Facts—South Carolina was the sole dispenser of wholesale and retail liquor within the state. All profits went to the state treasury. Prior to 1901, the state paid the U.S. tax, but on April 14, 1901 the state authorities refused further payments.

Question—Should this state agency be granted immunity from taxation by the federal government because it was exercising the sovereign power of a state?

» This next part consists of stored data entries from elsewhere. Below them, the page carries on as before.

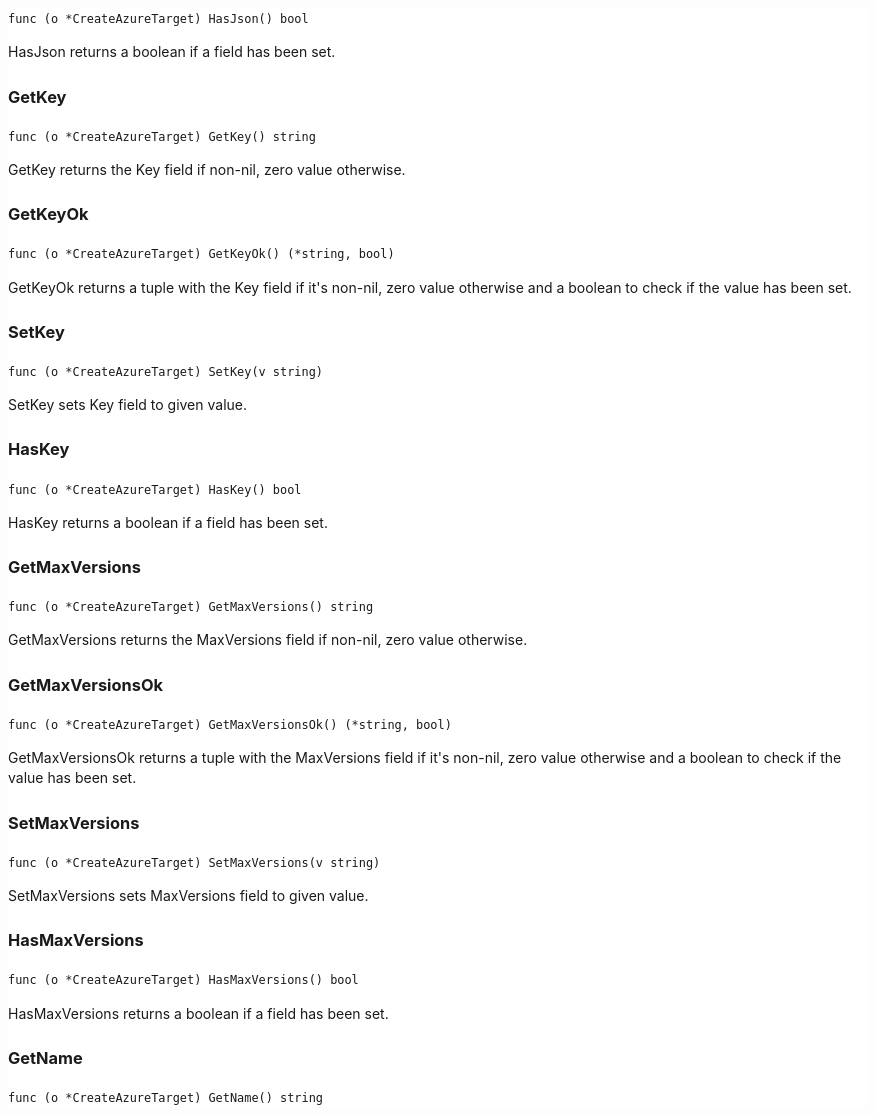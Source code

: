 `func (o *CreateAzureTarget) HasJson() bool`

HasJson returns a boolean if a field has been set.

### GetKey

`func (o *CreateAzureTarget) GetKey() string`

GetKey returns the Key field if non-nil, zero value otherwise.

### GetKeyOk

`func (o *CreateAzureTarget) GetKeyOk() (*string, bool)`

GetKeyOk returns a tuple with the Key field if it's non-nil, zero value otherwise
and a boolean to check if the value has been set.

### SetKey

`func (o *CreateAzureTarget) SetKey(v string)`

SetKey sets Key field to given value.

### HasKey

`func (o *CreateAzureTarget) HasKey() bool`

HasKey returns a boolean if a field has been set.

### GetMaxVersions

`func (o *CreateAzureTarget) GetMaxVersions() string`

GetMaxVersions returns the MaxVersions field if non-nil, zero value otherwise.

### GetMaxVersionsOk

`func (o *CreateAzureTarget) GetMaxVersionsOk() (*string, bool)`

GetMaxVersionsOk returns a tuple with the MaxVersions field if it's non-nil, zero value otherwise
and a boolean to check if the value has been set.

### SetMaxVersions

`func (o *CreateAzureTarget) SetMaxVersions(v string)`

SetMaxVersions sets MaxVersions field to given value.

### HasMaxVersions

`func (o *CreateAzureTarget) HasMaxVersions() bool`

HasMaxVersions returns a boolean if a field has been set.

### GetName

`func (o *CreateAzureTarget) GetName() string`
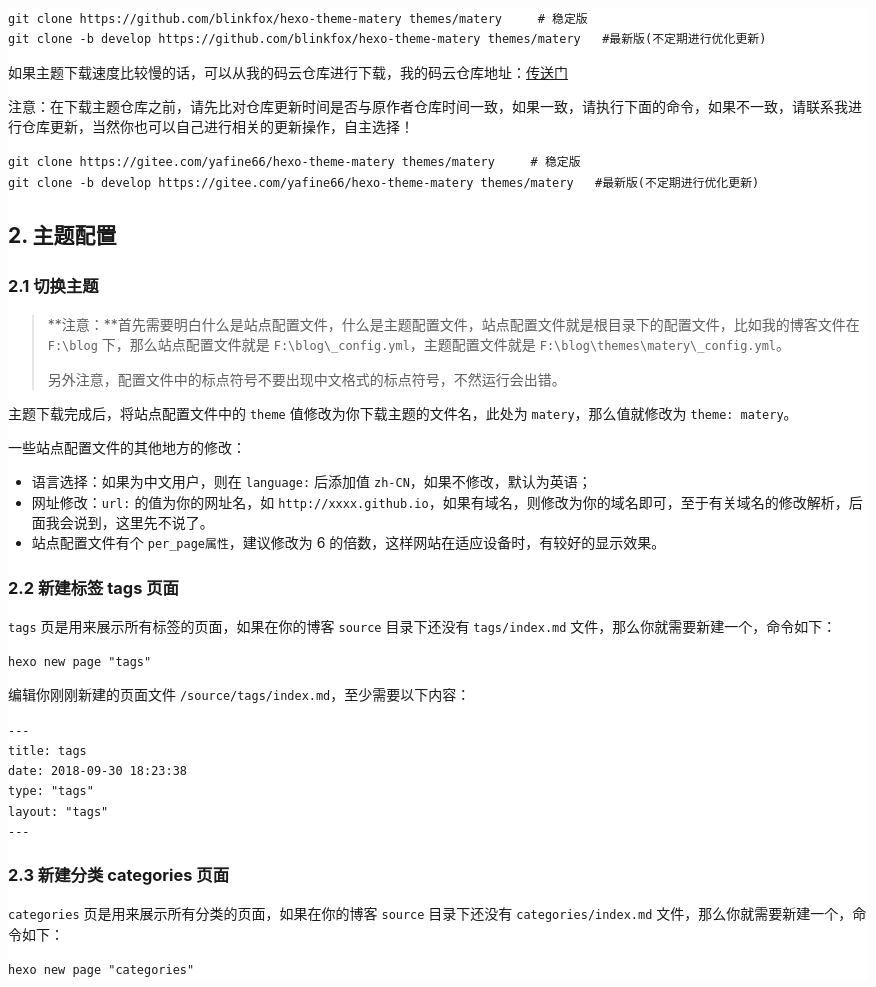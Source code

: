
 ```
git clone https://github.com/blinkfox/hexo-theme-matery themes/matery     # 稳定版
git clone -b develop https://github.com/blinkfox/hexo-theme-matery themes/matery   #最新版(不定期进行优化更新)
```

如果主题下载速度比较慢的话，可以从我的码云仓库进行下载，我的码云仓库地址：[传送门](https://gitee.com/yafine66/hexo-theme-matery)

注意：在下载主题仓库之前，请先比对仓库更新时间是否与原作者仓库时间一致，如果一致，请执行下面的命令，如果不一致，请联系我进行仓库更新，当然你也可以自己进行相关的更新操作，自主选择！

```
git clone https://gitee.com/yafine66/hexo-theme-matery themes/matery     # 稳定版
git clone -b develop https://gitee.com/yafine66/hexo-theme-matery themes/matery   #最新版(不定期进行优化更新)
```

## 2. 主题配置

### 2.1 切换主题

> **注意：**首先需要明白什么是站点配置文件，什么是主题配置文件，站点配置文件就是根目录下的配置文件，比如我的博客文件在 `F:\blog` 下，那么站点配置文件就是 `F:\blog\_config.yml`，主题配置文件就是 `F:\blog\themes\matery\_config.yml`。
>
> 另外注意，配置文件中的标点符号不要出现中文格式的标点符号，不然运行会出错。

主题下载完成后，将站点配置文件中的 `theme` 值修改为你下载主题的文件名，此处为 `matery`，那么值就修改为 `theme: matery`。

一些站点配置文件的其他地方的修改：

- 语言选择：如果为中文用户，则在 `language:` 后添加值 `zh-CN`，如果不修改，默认为英语；
- 网址修改：`url:` 的值为你的网址名，如 `http://xxxx.github.io`，如果有域名，则修改为你的域名即可，至于有关域名的修改解析，后面我会说到，这里先不说了。
- 站点配置文件有个 `per_page属性`，建议修改为 6 的倍数，这样网站在适应设备时，有较好的显示效果。

### 2.2 新建标签 tags 页面

`tags` 页是用来展示所有标签的页面，如果在你的博客 `source` 目录下还没有 `tags/index.md` 文件，那么你就需要新建一个，命令如下：

```
hexo new page "tags"
```

编辑你刚刚新建的页面文件 `/source/tags/index.md`，至少需要以下内容：

```
---
title: tags
date: 2018-09-30 18:23:38
type: "tags"
layout: "tags"
---
```

### 2.3 新建分类 categories 页面

`categories` 页是用来展示所有分类的页面，如果在你的博客 `source` 目录下还没有 `categories/index.md` 文件，那么你就需要新建一个，命令如下：

```
hexo new page "categories"
```
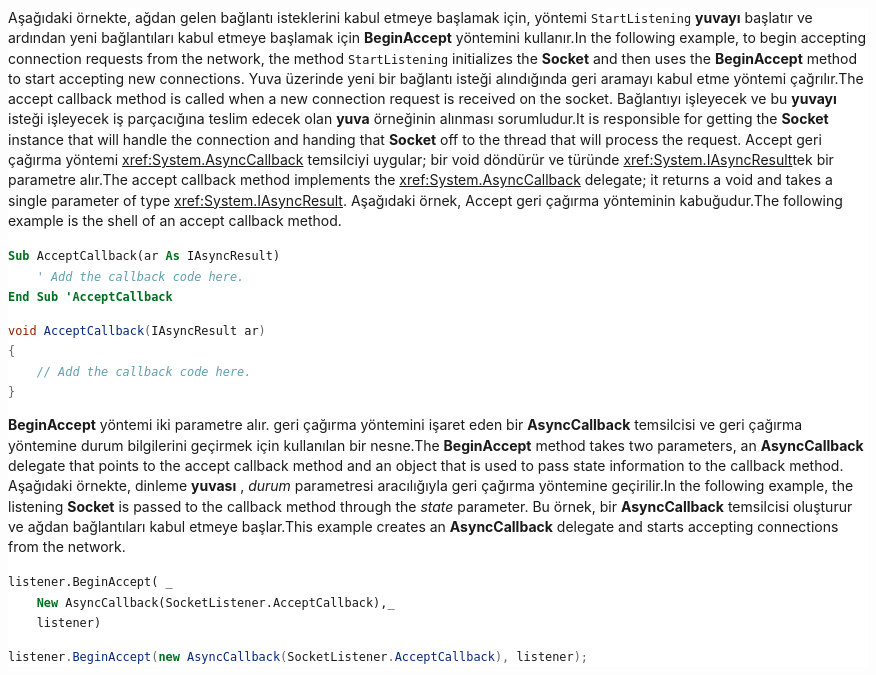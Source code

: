  <span data-ttu-id="8df68-107">Aşağıdaki örnekte, ağdan gelen bağlantı isteklerini kabul etmeye başlamak için, yöntemi `StartListening` **yuvayı** başlatır ve ardından yeni bağlantıları kabul etmeye başlamak için **BeginAccept** yöntemini kullanır.</span><span class="sxs-lookup"><span data-stu-id="8df68-107">In the following example, to begin accepting connection requests from the network, the method `StartListening` initializes the **Socket** and then uses the **BeginAccept** method to start accepting new connections.</span></span> <span data-ttu-id="8df68-108">Yuva üzerinde yeni bir bağlantı isteği alındığında geri aramayı kabul etme yöntemi çağrılır.</span><span class="sxs-lookup"><span data-stu-id="8df68-108">The accept callback method is called when a new connection request is received on the socket.</span></span> <span data-ttu-id="8df68-109">Bağlantıyı işleyecek ve bu **yuvayı** isteği işleyecek iş parçacığına teslim edecek olan **yuva** örneğinin alınması sorumludur.</span><span class="sxs-lookup"><span data-stu-id="8df68-109">It is responsible for getting the **Socket** instance that will handle the connection and handing that **Socket** off to the thread that will process the request.</span></span> <span data-ttu-id="8df68-110">Accept geri çağırma yöntemi <xref:System.AsyncCallback> temsilciyi uygular; bir void döndürür ve türünde <xref:System.IAsyncResult>tek bir parametre alır.</span><span class="sxs-lookup"><span data-stu-id="8df68-110">The accept callback method implements the <xref:System.AsyncCallback> delegate; it returns a void and takes a single parameter of type <xref:System.IAsyncResult>.</span></span> <span data-ttu-id="8df68-111">Aşağıdaki örnek, Accept geri çağırma yönteminin kabuğudur.</span><span class="sxs-lookup"><span data-stu-id="8df68-111">The following example is the shell of an accept callback method.</span></span>  
  
```vb  
Sub AcceptCallback(ar As IAsyncResult)  
    ' Add the callback code here.  
End Sub 'AcceptCallback  
```  
  
```csharp  
void AcceptCallback(IAsyncResult ar)
{  
    // Add the callback code here.  
}  
```  
  
 <span data-ttu-id="8df68-112">**BeginAccept** yöntemi iki parametre alır. geri çağırma yöntemini işaret eden bir **AsyncCallback** temsilcisi ve geri çağırma yöntemine durum bilgilerini geçirmek için kullanılan bir nesne.</span><span class="sxs-lookup"><span data-stu-id="8df68-112">The **BeginAccept** method takes two parameters, an **AsyncCallback** delegate that points to the accept callback method and an object that is used to pass state information to the callback method.</span></span> <span data-ttu-id="8df68-113">Aşağıdaki örnekte, dinleme **yuvası** , *durum* parametresi aracılığıyla geri çağırma yöntemine geçirilir.</span><span class="sxs-lookup"><span data-stu-id="8df68-113">In the following example, the listening **Socket** is passed to the callback method through the *state* parameter.</span></span> <span data-ttu-id="8df68-114">Bu örnek, bir **AsyncCallback** temsilcisi oluşturur ve ağdan bağlantıları kabul etmeye başlar.</span><span class="sxs-lookup"><span data-stu-id="8df68-114">This example creates an **AsyncCallback** delegate and starts accepting connections from the network.</span></span>  
  
```vb  
listener.BeginAccept( _  
    New AsyncCallback(SocketListener.AcceptCallback),_  
    listener)  
```  
  
```csharp  
listener.BeginAccept(new AsyncCallback(SocketListener.AcceptCallback), listener);  
```  
  
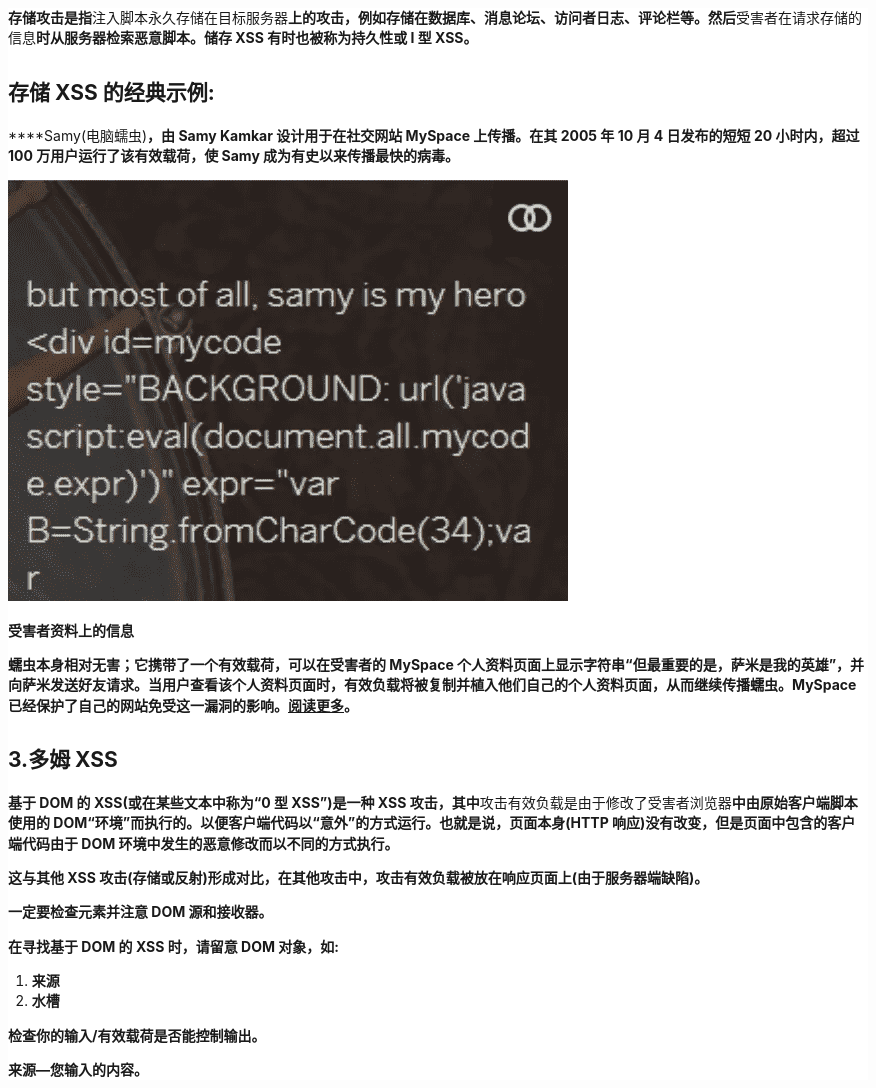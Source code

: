 **存储攻击是指**注入脚本永久存储在目标服务器**上的攻击，例如存储在数据库、消息论坛、访问者日志、评论栏等。然后**受害者在请求存储的信息**时从服务器检索恶意脚本。储存 XSS 有时也被称为持久性或 I 型 XSS。**

## **存储 XSS 的经典示例:**

****Samy(电脑蠕虫)**，由 Samy Kamkar 设计用于在社交网站 **MySpace** 上传播。在其 2005 年 10 月 4 日发布的短短 20 小时内，超过 100 万用户运行了该有效载荷，使 Samy 成为有史以来传播最快的病毒。**

**![](img/c21647a46d662a245f93b3988771d1c3.png)**

**受害者资料上的信息**

**蠕虫本身相对无害；它携带了一个有效载荷，可以在受害者的 MySpace 个人资料页面上显示字符串“但最重要的是，萨米是我的英雄”，并向萨米发送好友请求。当用户查看该个人资料页面时，有效负载将被复制并植入他们自己的个人资料页面，从而继续传播蠕虫。MySpace 已经保护了自己的网站免受这一漏洞的影响。[阅读更多](https://en.wikipedia.org/wiki/Samy_(computer_worm))。**

## **3.多姆 XSS**

**基于 DOM 的 XSS(或在某些文本中称为“0 型 XSS”)是一种 XSS 攻击，其中**攻击有效负载是由于修改了受害者浏览器**中由原始客户端脚本使用的 DOM“环境”而执行的。以便客户端代码以“意外”的方式运行。也就是说，**页面本身(HTTP 响应)没有改变，但是页面中包含的客户端代码由于 DOM** 环境中发生的恶意修改而以不同的方式执行。**

**这与其他 XSS 攻击(存储或反射)形成对比，在其他攻击中，攻击有效负载被放在响应页面上(由于服务器端缺陷)。**

**一定要检查元素并注意 DOM 源和接收器。**

**在寻找基于 DOM 的 XSS 时，请留意 DOM 对象，如:**

1.  **来源**
2.  **水槽**

**检查你的输入/有效载荷是否能控制输出。**

**来源—您输入的内容。**
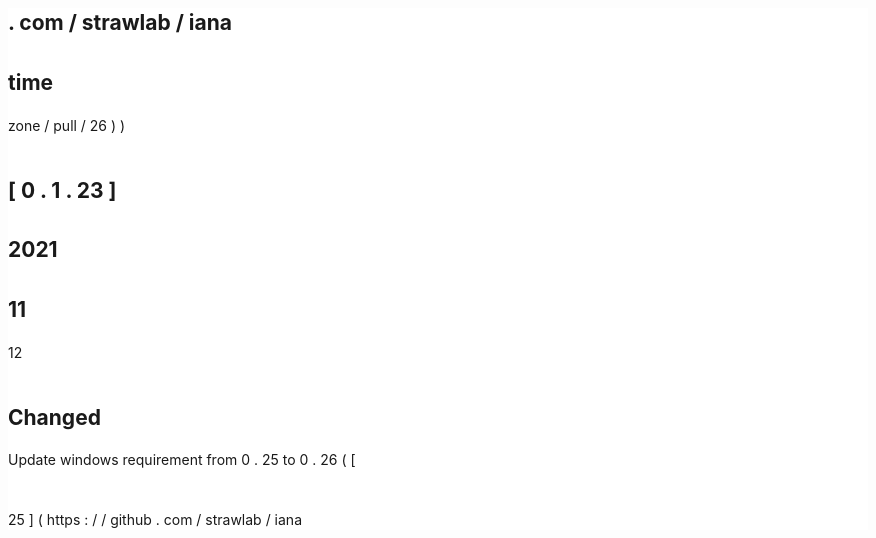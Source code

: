 .
com
/
strawlab
/
iana
-
time
-
zone
/
pull
/
26
)
)
#
#
[
0
.
1
.
23
]
-
2021
-
11
-
12
#
#
#
Changed
-
Update
windows
requirement
from
0
.
25
to
0
.
26
(
[
#
25
]
(
https
:
/
/
github
.
com
/
strawlab
/
iana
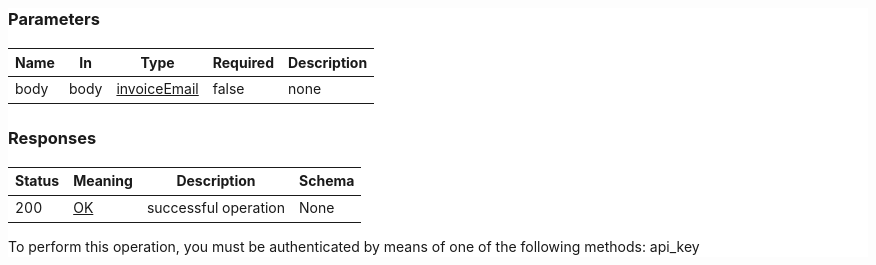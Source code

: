 <h3 id="postemailinvoice-parameters">Parameters</h3>

|Name|In|Type|Required|Description|
|---|---|---|---|---|
|body|body|[invoiceEmail](#schemainvoiceemail)|false|none|

<h3 id="postemailinvoice-responses">Responses</h3>

|Status|Meaning|Description|Schema|
|---|---|---|---|
|200|[OK](https://tools.ietf.org/html/rfc7231#section-6.3.1)|successful operation|None|

<aside class="warning">
To perform this operation, you must be authenticated by means of one of the following methods:
api_key
</aside>


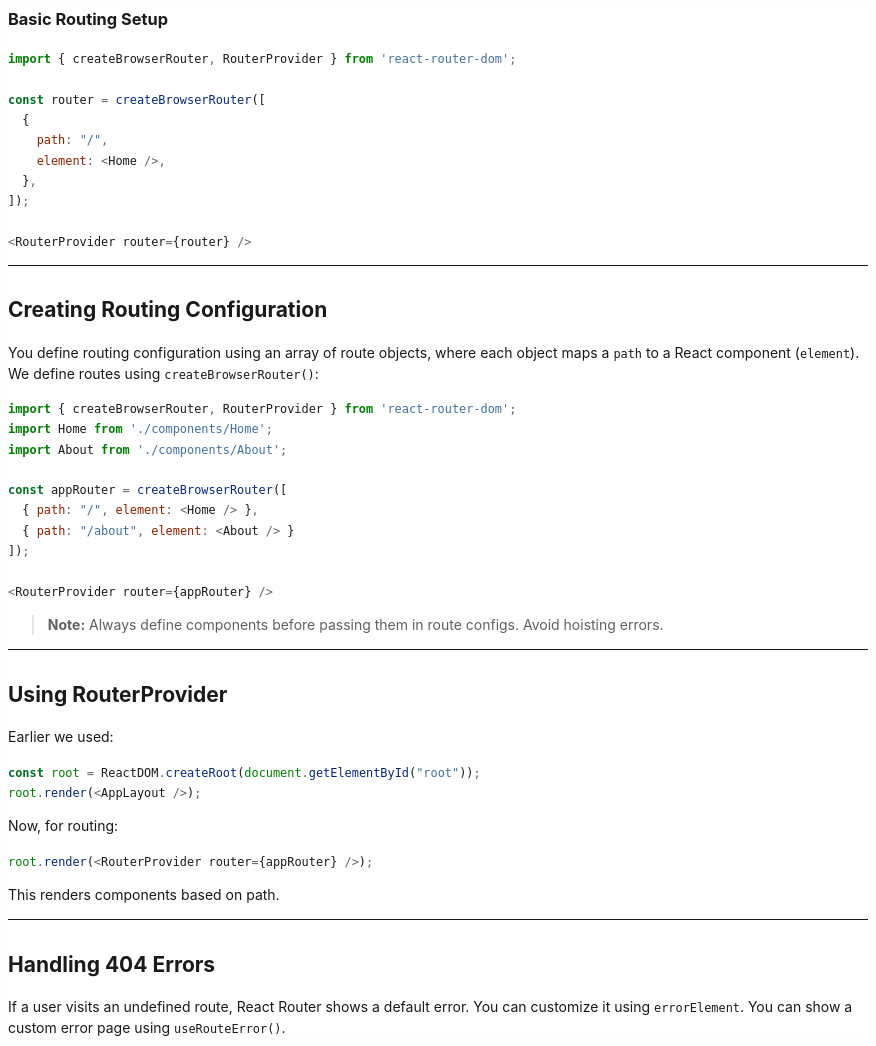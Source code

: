 ### Basic Routing Setup
```js
import { createBrowserRouter, RouterProvider } from 'react-router-dom';

const router = createBrowserRouter([
  {
    path: "/",
    element: <Home />,
  },
]);

<RouterProvider router={router} />
```

---

## Creating Routing Configuration
You define routing configuration using an array of route objects, where each object maps a `path` to a React component (`element`).
We define routes using `createBrowserRouter()`:

```js
import { createBrowserRouter, RouterProvider } from 'react-router-dom';
import Home from './components/Home';
import About from './components/About';

const appRouter = createBrowserRouter([
  { path: "/", element: <Home /> },
  { path: "/about", element: <About /> }
]);

<RouterProvider router={appRouter} />
```

> **Note:** Always define components before passing them in route configs. Avoid hoisting errors.

---

## Using RouterProvider
Earlier we used:
```js
const root = ReactDOM.createRoot(document.getElementById("root"));
root.render(<AppLayout />);
```
Now, for routing:
```js
root.render(<RouterProvider router={appRouter} />);
```
This renders components based on path.

---

## Handling 404 Errors
If a user visits an undefined route, React Router shows a default error. You can customize it using `errorElement`.
You can show a custom error page using `useRouteError()`.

ReasonsJ. Brewer (6–3). “The necessity of regulation may induce the states to the possession of other fields such as tobacco and other objects of internal revenue tax. But “if one state finds it thus profitable, other states may follow, and the whole body of internal revenue tax be thus stricken down.” The national government would be crippled. If all the states exercised such power, the efficiency of the national government could be destroyed. The ex- emption of state agencies and instrumentalities from national taxation is limited to those which are strictly governmental in character and does not extend to those which are used by the state in the carrying on of ordinary business. Thus “whenever a state engages in business which is of a private nature, that business is not withdrawn from the taxing power of the nation.”

J. White, dissenting, argued that the doctrine advanced in this case would allow both state and federal governments to destroy one another.